はじめに
奈良県御所市に鎮座する**鴨都波神社(かもつばじんじゃ)は、古代氏族賀茂氏(鴨氏)の信仰を考えるうえで極めて重要な神社であり、古来より「下鴨社」**と称されてきました。
本記事では、
- 鴨都波神社の由緒と御祭神
- 「下鴨社」と呼ばれる理由
- 高鴨神社・葛木御歳神社との関係(鴨三社)
- 葛城地域における賀茂氏の活動
を、史料・伝承を踏まえて詳しく解説します。
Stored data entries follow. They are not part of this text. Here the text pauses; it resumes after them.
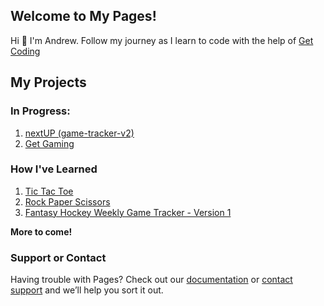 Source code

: ## Welcome to My Pages!

Hi :wave: I'm Andrew. Follow my journey as I learn to code with the help of [Get Coding](https://www.get-coding.ca/)

## My Projects

### In Progress:
1. [nextUP (game-tracker-v2)](https://apreynolds1989.github.io/nextUP/)
2. [Get Gaming](https://apreynolds1989.github.io/get-gaming/)

### How I've Learned
1. [Tic Tac Toe](https://apreynolds1989.github.io/ticTacToe/) 
2. [Rock Paper Scissors](https://apreynolds1989.github.io/rockPaperScissors/)
3. [Fantasy Hockey Weekly Game Tracker - Version 1](https://apreynolds1989.github.io/game_tracker/)

**More to come!**







### Support or Contact

Having trouble with Pages? Check out our [documentation](https://docs.github.com/categories/github-pages-basics/) or [contact support](https://support.github.com/contact) and we’ll help you sort it out.

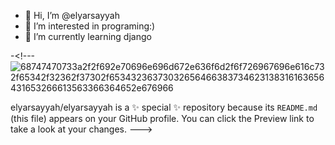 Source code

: - 👋 Hi, I’m @elyarsayyah
- 👀 I’m interested in programing:)                   
- 🌱 I’m currently learning django

-<!---![68747470733a2f2f692e70696e696d672e636f6d2f6f726967696e616c732f65342f32362f37302f65343236373032656466383734623138316163656431653266613563366364652e676966](https://user-images.githubusercontent.com/50198273/180246927-422a3f1c-3ae3-4229-a053-bb6da9d76d47.gif)

elyarsayyah/elyarsayyah is a ✨ special ✨ repository because its `README.md` (this file) appears on your GitHub profile.
You can click the Preview link to take a look at your changes.
--->

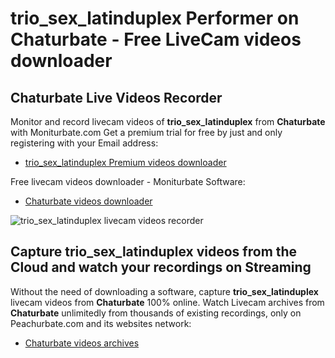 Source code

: # trio_sex_latinduplex Performer on Chaturbate - Free LiveCam videos downloader

## Chaturbate Live Videos Recorder

Monitor and record livecam videos of **trio_sex_latinduplex** from **Chaturbate** with Moniturbate.com
Get a premium trial for free by just and only registering with your Email address:
* [trio_sex_latinduplex Premium videos downloader](https://moniturbate.com/request-demo-licence-key.html)

Free livecam videos downloader - Moniturbate Software:
* [Chaturbate videos downloader](https://moniturbate.com/moniturbate-download-software.html)

![trio_sex_latinduplex livecam videos recorder](https://peachurnet.com/templates/moniturbate-software.png)


## Capture trio_sex_latinduplex videos from the Cloud and watch your recordings on Streaming

Without the need of downloading a software, capture **trio_sex_latinduplex** livecam videos from **Chaturbate** 100% online.
Watch Livecam archives from **Chaturbate** unlimitedly from thousands of existing recordings, only on Peachurbate.com and its websites network:
* [Chaturbate videos archives](https://peachurnet.com/)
【神社めぐり】として、参拝前の理解を深めることを目的とした記事です。
鴨都波神社の基本情報
- 社名:鴨都波神社
- 読み:かもつばじんじゃ
- 通称:下鴨社
- 所在地:奈良県御所市宮前町513
- 式内社:葛城鴨都波神社(式内大社)
- 旧社格:官幣大社
『延喜式神名帳』に名神大社として記載される、極めて格の高い古社です。
御祭神について
主祭神:建角身命(たけつぬみのみこと)
建角身命は、賀茂氏の祖神とされる神で、
- 武神
- 開拓神
- 境界を守る神
としての性格を持ちます。
『山城国風土記』逸文では、八咫烏に姿を変え、神武天皇を導いた神として描かれ、王権成立に深く関わる存在です。
相殿神
- 玉依姫命(たまよりひめのみこと)
- 鴨建角身命の後裔神
玉依姫命は、神と人を結ぶ「依代」の性格を持ち、賀茂信仰において重要な巫女的存在です。
「下鴨社」と呼ばれる理由
鴨都波神社が「下鴨社」と呼ばれるのは、賀茂氏の本拠が葛城地方にあったという認識に基づきます。
鴨三社の正しい構造
| 区分 | 神社名 | 所在地 | 性格 |
|---|---|---|---|
| 上鴨社 | 高鴨神社 | 奈良県御所市 | 祖神・根源神 |
| 中鴨社 | 葛木御歳神社 | 奈良県御所市 | 農耕・土地神 |
| 下鴨社 | 鴨都波神社 | 奈良県御所市 | 人祖・氏族神 |
この配置は、山 → 麓 → 平野という地形的序列とも対応しており、古代祭祀の空間構造を反映しています。
鴨都波神社と賀茂氏
賀茂氏の原郷としての葛城
鴨都波神社が鎮座する葛城地方は、
- 出雲系神話
- 葛城氏
- 鴨氏(賀茂氏)
が交錯する地域であり、賀茂氏の発祥地の一つと考えられています。
京都の下鴨神社(賀茂御祖神社)は、 葛城の賀茂信仰が北山・鴨川流域へ展開した後の姿であり、鴨都波神社はその源流にあたります。
史料に見る鴨都波神社
『延喜式神名帳』
- 葛城鴨都波神社一座
- 名神大社
と記載され、国家的祭祀対象であったことが明示されています。
地名「都波(つば)」の意味
「つば」は
- 川の合流点
- 境界
- 霊的結節点
を意味するとされ、境界神としての建角身命の性格と一致します。
境内と祭祀の特徴
- 平野部に立地
- 開放的な祭祀空間
- 人の往来を意識した配置
これは、氏族共同体の守護神としての性格を強く示しています。
例祭は、
- 五穀豊穣
- 氏族繁栄
- 災厄除け
を祈る、実践的信仰が中心です。
鴨都波神社の歴史的意義
鴨都波神社は、
- 王権成立以前の氏族信仰
- 葛城における賀茂氏の人祖神祭祀
- 京都賀茂社成立以前の原型
を今に伝える、極めて貴重な神社です。
参拝にあたって
鴨都波神社を参拝する際は、
- 高鴨神社(神の始まり)
- 葛木御歳神社(土地と農耕)
- 鴨都波神社(人と氏族)
という鴨三社の流れを意識すると、理解が格段に深まります。
おわりに
鴨都波神社(下鴨社)は、観光地化されていないからこそ、 古代氏族信仰の生の姿を感じられる神社です。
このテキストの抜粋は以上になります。